Plus tard, elle lui aurait demandé de les lui rendre, et l'aurait invité à conserver le dernier en disant: "gardez-le, c'est pour vous".
Selon le prévenu, il s'agissait "peut-être" de faire échapper ces sacs à l'inventaire de succession. Il a affirmé ne pas avoir dit la vérité plus tôt par "peur qu'on (l)'accuse, ainsi que madame, d'avoir volé ces sacs".
Me Eric Dupond-Moretti, avocat des prévenus, a affirmé avoir obtenu "difficilement" cette version de son client il y a seulement quelques jours.

"J'ai la certitude absolue de leur innocence"


a-t-il plaidé.
"J'ai la certitude que Jacqueline a caché un certain nombre d'oeuvres, pas pour faire du recel".

"Vraie vénération de petites gens"


L'avocat a demandé un complément d'information pour "vérifier si d'autres oeuvres ont pu être mises de côté par Jacqueline Picasso, pas forcément à des fins marchandes", demande à laquelle s'est opposé l'avocat général.
Me Antoine Vey, autre avocat du couple, a plaidé la relaxe "à titre subsidiaire", si le supplément  d'information n'était pas accordé par la Cour.

"Il est assis sur une fortune et il va pas essayer d'écouler un ou deux trucs chez un galériste véreux ? (...)


Et ils sont allés chez Picasso amener les oeuvres, c'est rationnel ça ?


a encore lancé Me Dupond-Moretti.
Les oeuvres, non signées ni inventoriées au moment du décès du peintre en 1973, avaient refait surface lorsque Pierre Le Guennec s'était présenté à Claude Picasso afin d'en faire authentifier 180 ainsi qu'un carnet de 91 dessins.
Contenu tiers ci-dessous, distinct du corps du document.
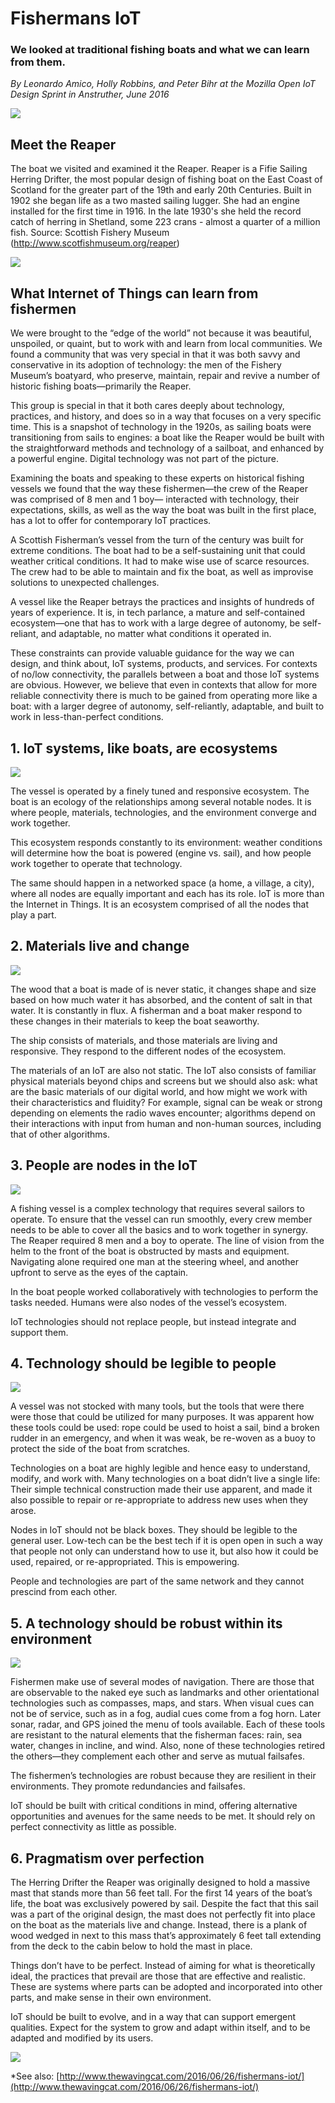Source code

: # Fishermans IoT

### We looked at traditional fishing boats and what we can learn from them.

*By Leonardo Amico, Holly Robbins, and Peter Bihr at the Mozilla Open IoT Design Sprint in Anstruther, June 2016*

<img src="img/boats_deck_flags.jpg">

## Meet the Reaper

The boat we visited and examined it the Reaper. Reaper is a Fifie Sailing Herring Drifter, the most popular design of fishing boat on the East Coast of Scotland for the greater part of the 19th and early 20th Centuries. Built in 1902 she began life as a two masted sailing lugger. She had an engine installed for the first time in 1916. In the late 1930's she held the record catch of herring in Shetland, some 223 crans - almost a quarter of a million fish.
Source: Scottish Fishery Museum (http://www.scotfishmuseum.org/reaper)

<img src="img/fisherman_iot_outline.jpg">

## What Internet of Things can learn from fishermen

We were brought to the “edge of the world” not because it was beautiful, unspoiled, or quaint, but to work with and learn from local communities. We found a community that was very special in that it was both savvy and conservative in its adoption of technology: the men of the Fishery Museum’s boatyard, who preserve, maintain, repair and revive a number of historic fishing boats—primarily the Reaper.

This group is special in that it both cares deeply about technology, practices, and history, and does so in a way that focuses on a very specific time. This is a snapshot of technology in the 1920s, as sailing boats were transitioning from sails to engines: a boat like the Reaper would be built with the straightforward methods and technology of a sailboat, and enhanced by a powerful engine. Digital technology was not part of the picture.

Examining the boats and speaking to these experts on historical fishing vessels we found that the way these fishermen—the crew of the Reaper was comprised of 8 men and 1 boy— interacted with technology, their expectations, skills, as well as the way the boat was built in the first place, has a lot to offer for contemporary IoT practices.

A Scottish Fisherman’s vessel from the turn of the century was built for extreme conditions. The boat had to be a self-sustaining unit that could weather critical conditions. It had to make wise use of scarce resources. The crew had to be able to maintain and fix the boat, as well as improvise solutions to unexpected challenges.

A vessel like the Reaper betrays the practices and insights of hundreds of years of experience. It is, in tech parlance, a mature and self-contained ecosystem—one that has to work with a large degree of autonomy, be self-reliant, and adaptable, no matter what conditions it operated in.

These constraints can provide valuable guidance for the way we can design, and think about, IoT systems, products, and services. For contexts of no/low connectivity, the parallels between a boat and those IoT systems are obvious. However, we believe that even in contexts that allow for more reliable connectivity there is much to be gained from operating more like a boat: with a larger degree of autonomy, self-reliantly, adaptable, and built to work in less-than-perfect conditions.

## 1. IoT systems, like boats, are ecosystems

<img src="img/01_post_it.jpg">

The vessel is operated by a finely tuned and responsive ecosystem. The boat is an ecology of the relationships among several notable nodes. It is where people, materials, technologies, and the environment converge and work together. 

This ecosystem responds constantly to its environment: weather conditions will determine how the boat is powered (engine vs. sail), and how people work together to operate that technology.

The same should happen in a networked space (a home, a village, a city), where all nodes are equally important and each has its role. IoT is more than the Internet in Things. It is an ecosystem comprised of all the nodes that play a part.

## 2. Materials live and change

<img src="img/02_fishermen.jpg">

The wood that a boat is made of is never static, it changes shape and size based on how much water it has absorbed, and the content of salt in that water. It is constantly in flux. A fisherman and a boat maker respond to these changes in their materials to keep the boat seaworthy. 

The ship consists of materials, and those materials are living and responsive. They respond to the different nodes of the ecosystem. 

The materials of an IoT are also not static. The IoT also consists of familiar physical materials beyond chips and screens but we should also ask: what are the basic materials of our digital world, and how might we work with their characteristics and fluidity? For example, signal can be weak or strong depending on elements the radio waves encounter; algorithms depend on their interactions with input from human and non-human sources, including that of other algorithms. 

## 3. People are nodes in the IoT 

<img src="img/03_ladder.jpg">

A fishing vessel is a complex technology that requires several sailors to operate. To ensure that the vessel can run smoothly, every crew member needs to be able to cover all the basics and to work together in synergy. The Reaper required 8 men and a boy to operate. The line of vision from the helm to the front of the boat is obstructed by masts and equipment. Navigating alone required one man at the steering wheel, and another upfront to serve as the eyes of the captain. 

In the boat people worked collaboratively with technologies to perform the tasks needed. Humans were also nodes of the vessel’s ecosystem. 

IoT technologies should not replace people, but instead integrate and support them. 

## 4. Technology should be legible to people 

<img src="img/04_sean.jpg">

A vessel was not stocked with many tools, but the tools that were there were those that could be utilized for many purposes. It was apparent how these tools could be used: rope could be used to hoist a sail, bind a broken rudder in an emergency, and when it was weak, be re-woven as a buoy to protect the side of the boat from scratches.  

Technologies on a boat are highly legible and hence easy to understand, modify, and work with. Many technologies on a boat didn’t live a single life: Their simple technical construction made their use apparent, and made it also possible to repair or re-appropriate to address new uses when they arose. 

Nodes in IoT should not be black boxes. They should be legible to the general user. Low-tech can be the best tech if it is open open in such a way that people not only can understand how to use it, but also how it could be used, repaired, or re-appropriated. This is empowering. 

People and technologies are part of the same network and they cannot prescind from each other. 

## 5. A technology should be robust within its environment 

<img src="img/05_compass.jpg">

Fishermen make use of several modes of navigation. There are those that are observable to the naked eye such as landmarks and other orientational technologies such as compasses, maps, and stars. When visual cues can not be of service, such as in a fog, audial cues come from a fog horn. Later sonar, radar, and GPS joined the menu of tools available. Each of these tools are resistant to the natural elements that the fisherman faces: rain, sea water, changes in incline, and wind. Also, none of these technologies retired the others—they complement each other and serve as mutual failsafes. 

The fishermen’s technologies are robust because they are resilient in their environments. They promote redundancies and failsafes.

IoT should be built with critical conditions in mind, offering alternative opportunities and avenues for the same needs to be met. It should rely on perfect connectivity as little as possible.

## 6. Pragmatism over perfection 

The Herring Drifter the Reaper was originally designed to hold a massive mast that stands more than 56 feet tall. For the first 14 years of the boat’s life, the boat was exclusively powered by sail. Despite the fact that this sail was a part of the original design, the mast does not perfectly fit into place on the boat as the materials live and change. Instead, there is a plank of wood wedged in next to this mass that’s approximately 6 feet tall extending from the deck to the cabin below to hold the mast in place.  

Things don’t have to be perfect. Instead of aiming for what is theoretically ideal, the practices that prevail are those that are effective and realistic. These are systems where parts can be adopted and incorporated into other parts, and make sense in their own environment. 

IoT should be built to evolve, and in a way that can support emergent qualities. Expect for the system to grow and adapt within itself, and to be adapted and modified by its users. 

<img src="img/mast.jpg">

*See also: [http://www.thewavingcat.com/2016/06/26/fishermans-iot/](http://www.thewavingcat.com/2016/06/26/fishermans-iot/)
Les héritiers
avaient aussitôt porté plainte.

Insistant tout au long de l'audience sur les origines et l'éducation modestes du couple septuagénaire, Me Dupond-Moretti a souligné la "déférence" des époux Le Guennec pour celle que "des années après sa mort, ils appellent encore Madame".
Une "vraie vénération de petites gens", a-t-il observé.

"Blanchiment international d'oeuvres volées"


Jean-Jacques Neuer, avocat de Claude Ruiz-Picasso (fils du peintre et seul représentant des parties civiles présent à l'audience)  a dénoncé un "mensonge hallucinant", affirmant que cette affaire touchait aux "aspects les plus noirs et puissants du marché de l'art" et soutenant la thèse d'un "blanchiment international d'oeuvres volées".
Le jugement sera rendu le 16 décembre.
En première instance, le tribunal avait décidé de remettre les oeuvres au fils de l'artiste, Claude Ruiz-Picasso, représentant les six héritiers au procès. Le ministère public avait alors requis cinq ans de prison avec sursis à l'encontre du couple, estimant qu'il avait porté préjudice à "la confiance" et à "la mémoire" de Pablo Picasso.